AS CARTAS PORTUGUESAS

Ghosting é um novo termo escolhido em 2015 para fazer parte do dicionário Collins da língua inglesa e designa o comportamento de uma pessoa que ao terminar um relacionamento sem dar explicações, também deixa de dar notícias ou responder mensagens ou ligações. O curioso desse termo é que apesar de moderno, representa uma prática mais antiga do que podemos imaginar. Talvez as “Cartas Portuguesas” sejam uma das primeiras manifestações da literatura a tratar do assunto.
A existência da obra já é naturalmente polêmica, pois trata-se do compilado de cinco cartas escritas pela freira Mariana Alcoforado e reunidas por Gabriel Joseph de Lavergne. Apesar da existência real da jovem que virou Abadessa do Convento de Beja e da veracidade comprovada do relacionamento que teve com o jovem oficial francês, existe uma discussão sobre a real autoria das cartas; se pelas mãos abandonadas da jovial freira ou se foram criadas ou alteradas pelo Conde de Guilleragues, título do autor, que também era jornalista e diplomata francês.
Publicadas em 1669, “Cartas Portuguesas” aparecem com uma das obras mais importantes do romantismo português e se passam durante Guerra da Restauração. Neste momento histórico, Portugal recebeu ajuda do exército real francês, promovendo o encontro entre a jovem Mariane e o oficial Noël Bouton de Chamilly,
Diz-se que a história de amor proibida fez sucesso imediato e alvoroçou a sociedade francesa na época de seu lançamento, apesar do nome da autora ter sido ‘omitido’ ou preservado até o início do século XIX. Trata-se de uma obra-prima da literatura universal e patrimônio preciso da cidade de Beja. No Convento Nossa Senhora da Conceição, atualmente funciona o Museu Regional de Beja e na região acontecem anualmente o FESTIVAL B, sendo que nos anos pares são abordados temas como “Canto, Fado e Petiscos” e nos anos ímpares “Beja, cidade de Mariana Alcoforado.”
As Cartas Portuguesas viraram filme lançado em 2015 por Bruno François-Boucher com Ségolène Point no papel da Sóror Mariana.

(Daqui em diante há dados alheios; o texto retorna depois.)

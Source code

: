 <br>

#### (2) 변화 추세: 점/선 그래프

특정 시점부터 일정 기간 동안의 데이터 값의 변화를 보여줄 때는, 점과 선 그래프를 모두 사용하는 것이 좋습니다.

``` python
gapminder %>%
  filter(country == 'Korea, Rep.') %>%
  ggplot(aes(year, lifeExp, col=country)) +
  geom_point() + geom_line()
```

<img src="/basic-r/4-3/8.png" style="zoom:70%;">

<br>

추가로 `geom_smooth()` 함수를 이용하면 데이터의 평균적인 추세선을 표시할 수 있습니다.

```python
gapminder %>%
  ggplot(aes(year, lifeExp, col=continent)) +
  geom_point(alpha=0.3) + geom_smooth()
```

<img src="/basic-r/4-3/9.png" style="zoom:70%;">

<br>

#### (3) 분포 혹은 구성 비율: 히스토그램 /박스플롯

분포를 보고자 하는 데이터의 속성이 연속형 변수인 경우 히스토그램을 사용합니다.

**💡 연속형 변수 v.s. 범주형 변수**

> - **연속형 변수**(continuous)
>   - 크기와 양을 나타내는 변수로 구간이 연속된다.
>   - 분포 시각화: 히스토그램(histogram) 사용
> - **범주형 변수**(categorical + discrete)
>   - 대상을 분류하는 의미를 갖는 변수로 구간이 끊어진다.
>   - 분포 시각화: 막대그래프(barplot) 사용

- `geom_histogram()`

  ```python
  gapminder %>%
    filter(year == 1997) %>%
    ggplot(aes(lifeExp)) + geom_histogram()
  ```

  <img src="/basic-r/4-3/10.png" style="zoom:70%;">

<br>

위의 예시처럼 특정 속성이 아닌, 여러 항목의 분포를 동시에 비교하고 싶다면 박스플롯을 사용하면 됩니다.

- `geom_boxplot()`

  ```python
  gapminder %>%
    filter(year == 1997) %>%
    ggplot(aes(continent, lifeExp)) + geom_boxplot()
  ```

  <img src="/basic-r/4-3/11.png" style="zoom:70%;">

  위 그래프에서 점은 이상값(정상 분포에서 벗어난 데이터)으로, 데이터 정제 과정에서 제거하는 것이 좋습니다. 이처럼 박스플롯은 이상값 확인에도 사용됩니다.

Em 1946, o famoso pintor Henri Matisse, encantado pelos fortes sentimentos da autora original, lança um livro com 15 litografias originais com tiragem de 270 cópias autografadas, uma verdadeira raridade.
A história da Irmã Mariana ganhou até mesmo uma adaptação em banda desenhada pelo artista Paulo Monteiro com a finalidade de ser distribuída gratuitamente aos alunos das escolas da região de Beja, em 2019.

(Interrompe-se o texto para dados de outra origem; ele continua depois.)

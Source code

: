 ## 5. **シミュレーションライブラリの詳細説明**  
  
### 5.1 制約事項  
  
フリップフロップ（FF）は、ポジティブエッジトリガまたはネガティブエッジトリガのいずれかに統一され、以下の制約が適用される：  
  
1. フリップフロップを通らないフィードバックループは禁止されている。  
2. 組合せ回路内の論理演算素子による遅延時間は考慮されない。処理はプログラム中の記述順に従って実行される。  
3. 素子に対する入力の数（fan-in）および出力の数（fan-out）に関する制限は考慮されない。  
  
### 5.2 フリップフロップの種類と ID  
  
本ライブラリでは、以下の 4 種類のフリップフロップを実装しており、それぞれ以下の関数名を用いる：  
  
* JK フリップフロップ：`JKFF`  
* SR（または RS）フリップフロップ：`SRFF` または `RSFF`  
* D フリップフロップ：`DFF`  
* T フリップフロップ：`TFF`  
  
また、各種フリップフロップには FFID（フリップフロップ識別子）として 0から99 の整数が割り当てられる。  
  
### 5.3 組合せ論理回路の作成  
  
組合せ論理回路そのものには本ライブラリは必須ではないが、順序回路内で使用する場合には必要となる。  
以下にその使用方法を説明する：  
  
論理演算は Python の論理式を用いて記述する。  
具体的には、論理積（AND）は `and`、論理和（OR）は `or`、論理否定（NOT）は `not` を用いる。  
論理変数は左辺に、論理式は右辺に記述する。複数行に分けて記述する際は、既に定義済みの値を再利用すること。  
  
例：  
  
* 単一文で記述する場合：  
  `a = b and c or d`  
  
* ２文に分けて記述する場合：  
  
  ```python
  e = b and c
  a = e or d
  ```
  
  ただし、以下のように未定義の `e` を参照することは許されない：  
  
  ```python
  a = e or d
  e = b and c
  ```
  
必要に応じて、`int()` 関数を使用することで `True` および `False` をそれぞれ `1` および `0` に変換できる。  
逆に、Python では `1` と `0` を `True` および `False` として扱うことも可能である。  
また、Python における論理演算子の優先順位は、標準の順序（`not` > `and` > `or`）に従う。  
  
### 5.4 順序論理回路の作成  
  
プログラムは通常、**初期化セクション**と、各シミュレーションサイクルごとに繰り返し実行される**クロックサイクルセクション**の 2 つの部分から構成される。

O compositor João Guilherme Ripper adaptou As Cartas Portuguesas em forma de ópera, apresentada pela primeira vez no dia 28 de agosto de 2020, protagonizada pela soprano Camila Titinger e realizada pela Orquestra Sinfônica do Estado de São Paulo.
Além da reconhecida beleza das cartas é possível analisar as diversas questões sociais presentes na obra. A condição de gênero, o posicionamento social, a imposição patriarcal e a falta de liberdade sobre a escolha do destino das mulheres. Gerando assim outra importante obra da literatura portuguesa moderna: Novas Cartas Portuguesas que “pega” o nome emprestado do clássico da literatura portuguesa é uma obra publicada conjuntamente pelas escritoras lusas Maria Isabel Barreno, Maria Teresa Horta e Maria Velho da Costa em 1972.
A obra que foi censurada, teve seus textos considerados “imorais” e “pornográficos” pois retratavam mulheres livres, que questionam a sua identidade e expressam o desejo de terem acesso a novas ideias sociais e religiosas, em ensaios de conquistas de liberdade e respeito após um severo período de fascismo do regime salazarista.
A própria existência das cartas, o questionamento de suas autorias, as obras derivadas que surgiram ao redor do tema, fortalecem com um dos primeiros e mais potentes conteúdo intermidiático português que, em pleno século XXI continua atual e polêmico.